The 2018 eruptive activity was the first in Klauea’s lower East Rift Zone since 1960. Early in May, the first of 24 fissures opened, and the eruption lasted precisely three months. Many researchers, including Roman and her colleagues Arianna Soldati and Don Dingwell of Ludwig-Maximilians-Universität München, Bruce Houghton of the University of Hawai’i at Manoa, and Brian Shiro of the US Geological Survey’s Hawaiian Volcano Observatory, were given unprecedented access to information as a result of this situation.

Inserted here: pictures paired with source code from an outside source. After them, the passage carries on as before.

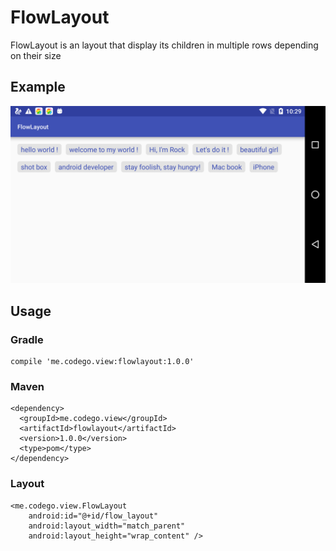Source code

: # FlowLayout
FlowLayout is an layout that display its children in multiple rows depending on their size  
## Example
![](device-2016-07-03-222937.png)
## Usage
### Gradle
```
compile 'me.codego.view:flowlayout:1.0.0'
```
### Maven
```
<dependency>
  <groupId>me.codego.view</groupId>
  <artifactId>flowlayout</artifactId>
  <version>1.0.0</version>
  <type>pom</type>
</dependency>
```
### Layout
```
<me.codego.view.FlowLayout
    android:id="@+id/flow_layout"
    android:layout_width="match_parent"
    android:layout_height="wrap_content" />
```
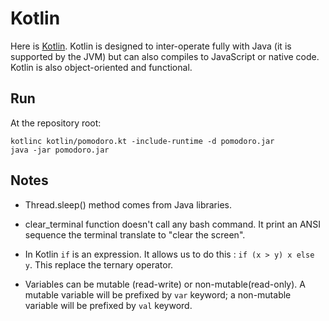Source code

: # Kotlin

Here is [Kotlin](https://kotlinlang.org/).
Kotlin is designed to inter-operate fully with Java (it is supported by the JVM) but can also compiles to JavaScript or native code.
Kotlin is also object-oriented and functional.

## Run

At the repository root:
```
kotlinc kotlin/pomodoro.kt -include-runtime -d pomodoro.jar
java -jar pomodoro.jar
```

## Notes

- Thread.sleep() method comes from Java libraries.

- clear_terminal function doesn't call any bash command. It print an ANSI sequence the terminal translate to "clear the screen".

- In Kotlin `if` is an expression. It allows us to do this : `if (x > y) x else y`. This replace the ternary operator.

- Variables can be mutable (read-write) or non-mutable(read-only). A mutable variable will be prefixed by `var` keyword; a non-mutable variable will be prefixed by `val` keyword.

The eruption produced a plethora of data on the behavior of both high and low-viscosity magmas, as well as pre-eruption tensions in the solid rock underneath Kīlauea.
Faults occur in the rock that makes up the Earth’s crust as a result of tectonic and volcanic action. Geoscientists use seismic equipment to measure the 3-D orientation and movement of these faults when geologic forces cause them to move against one other.
Roman and her colleagues discovered that the direction of fault movements in the lower East Rift Zone before and during the volcanic eruption may be utilized to predict the viscosity of rising magma during precursory unrest by examining what happened in Klauea’s lower East Rift Zone in 2018.
“We were able to show that with robust monitoring we can relate pressure and stress in a volcano’s plumbing system to the underground movement of more viscous magma,” Roman explained. “This will allow monitoring specialists to better predict how volcanoes like Kīlauea would erupt and adjust reaction measures ahead of time.”
The study was funded by an Alexander von Humboldt postdoctoral scholarship, the European Research Council Advanced Grant 834225, the National Science Foundation, and the United States Geological Survey Disaster Supplemental Research.